The Last Dreams on Earth

Daniele Raguso, in arte A Copy For Collapse, è un musicista della provincia di Bari che, a differenza di tanti suoi esimi corregionali patiti di raggamuffin, pizziche e tarante, si occupa di musica elettronica o – per esser puntigliosi – di chillwave. In principio questo sound veniva definito chillout e si adoperava per decomprimere le orecchie dei discotecari in apposite sale a volume contenuto su larghi e profondi divanetti. Si trattava perlopiù di remix a basso dosaggio di BPM effettuati sugli stessi pezzi dance che nella main room suonavano alla velocità giusta. Negli ultimissimi anni il suffisso out è stato sostituito da wave proprio per indicare la tendenza trendy cui questo genere si andava conformando e a cui poi è definitivamente approdato. Musica suggestiva, sognante, dandy e melliflua, abbastanza easy per piacere un po’ a tutti. Il disco di debutto di A Copy For Collapse ben s’inserisce in questo filone elettronico e non fa che confermare la pervasività della chillwave, portata al successo da Teen Daze, Toro Y Moi, Air France, Washed Out, Com Truise o dai nostrani Casa Del Mirto.

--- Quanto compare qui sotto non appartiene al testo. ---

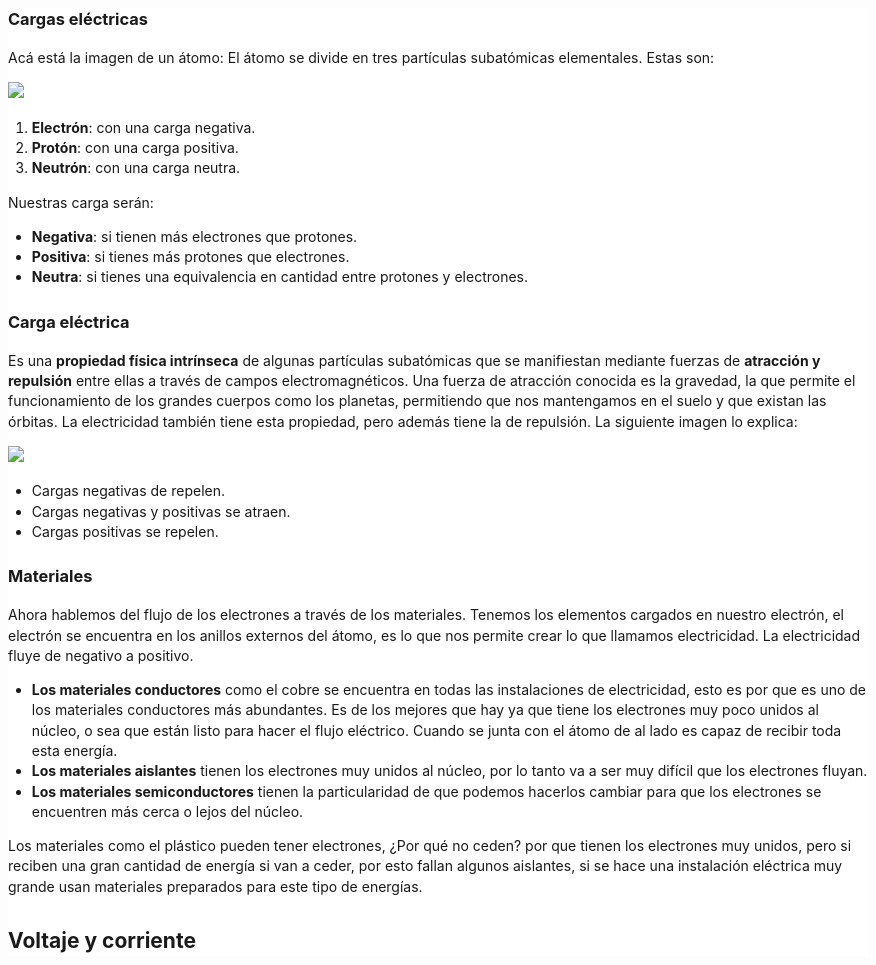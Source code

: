 ### Cargas eléctricas

Acá está la imagen de un átomo: El átomo se divide en tres partículas subatómicas elementales. Estas son:

![](../.gitbook/assets/screenshot_7%20%284%29.png)

1. **Electrón**: con una carga negativa. 
2. **Protón**: con una carga positiva. 
3. **Neutrón**: con una carga neutra.

Nuestras carga serán:

* **Negativa**: si tienen más electrones que protones.
* **Positiva**: si tienes más protones que electrones.
* **Neutra**: si tienes una equivalencia en cantidad entre protones y electrones. 

### Carga eléctrica

Es una **propiedad física intrínseca** de algunas partículas subatómicas que se manifiestan mediante fuerzas de **atracción y repulsión** entre ellas a través de campos electromagnéticos. Una fuerza de atracción conocida es la gravedad, la que permite el funcionamiento de los grandes cuerpos como los planetas, permitiendo que nos mantengamos en el suelo y que existan las órbitas. La electricidad también tiene esta propiedad, pero además tiene la de repulsión. La siguiente imagen lo explica: 

![](../.gitbook/assets/screenshot_6.png)

* Cargas negativas de repelen. 
* Cargas negativas y positivas se atraen. 
* Cargas positivas se repelen.

### Materiales

Ahora hablemos del flujo de los electrones a través de los materiales. Tenemos los elementos cargados en nuestro electrón, el electrón se encuentra en los anillos externos del átomo, es lo que nos permite crear lo que llamamos electricidad. La electricidad fluye de negativo a positivo.

* **Los materiales conductores** como el cobre se encuentra en todas las instalaciones de electricidad, esto es por que es uno de los materiales conductores más abundantes. Es de los mejores que hay ya que tiene los electrones muy poco unidos al núcleo, o sea que están listo para hacer el flujo eléctrico. Cuando se junta con el átomo de al lado es capaz de recibir toda esta energía. 
* **Los materiales aislantes** tienen los electrones muy unidos al núcleo, por lo tanto va a ser muy difícil que los electrones fluyan. 
* **Los materiales semiconductores** tienen la particularidad de que podemos hacerlos cambiar para que los electrones se encuentren más cerca o lejos del núcleo. 

Los materiales como el plástico pueden tener electrones, ¿Por qué no ceden? por que tienen los electrones muy unidos, pero si reciben una gran cantidad de energía si van a ceder, por esto fallan algunos aislantes, si se hace una instalación eléctrica muy grande usan materiales preparados para este tipo de energías.

## Voltaje y corriente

Come per loro, anche in “The last dreams on Earth” c’è una buona saturazione di suoni, ma il tocco wave di Raguso si dimostra indiscutibilmente meno gonfio dei suoi concorrenti, più sottile nelle ritmiche e certamente più acerbo nella struttura. Ciò non toglie che pezzi come “Lucid dream”, “Lysergic lullaby” o “White rainbow” (con la chitarra di Alfredo Ardia) ci si presentino affascinanti, trasognanti ed emotive: voci meccaniche lontane e il lento incedere delle batterie elettroniche vanno a braccetto con la distorsione dei synth, distorsioni che non sporcano mai il suono ma che anzi lo riempiono di vibrazioni e sfaccettature. In altri brani, come “State of mind” e “Waking from reality”, il sound di A Copy For Collapse si fa più vicino alla cara vecchia lounge music, mentre in “The last goodbye”, “Grey sky” e “Clouds” il mood torna quello dell’attuale chillwave, senza però creare momenti di vero trasalimento. In “The last dreams on Earth” la cura per il suono è impeccabile e globalmente il disco è piuttosto omogeneo dal punto di vista della scrittura, con aperture e ripartenze che spesso stordiscono l’ascoltatore. Questo è un disco che sa il fatto suo ma che probabilmente inciderà poco sul genere in questione; uno degli aspetti certamente più gradevoli è che un siffatto LP fa presagire che la Puglia non sia solo riscoperta ed attualizzazione delle radici folk, anche se non sappiamo bene quanto sia vitale e prolifica la scena elettronica barese.

Per sua stessa ammissione, nelle influenze di Raguso ci sono i Cabaret Voltaire, i Boards Of Canada, Aphex Twin e i Grizzly Bear, tutti nomi altisonanti della scena elettronica e indie rock mondiale, dai quali ha rubato qualcosa, ora le trame ritmiche, ora gli effetti d’ambiente, ora la dilatazione sonora. Sta di fatto che “The last dreams on Earth” va ascoltato di notte, accomodati su grandi puff in compagnia di belle signore con le quali discorrere di cose leggere e sensuali ad un tempo.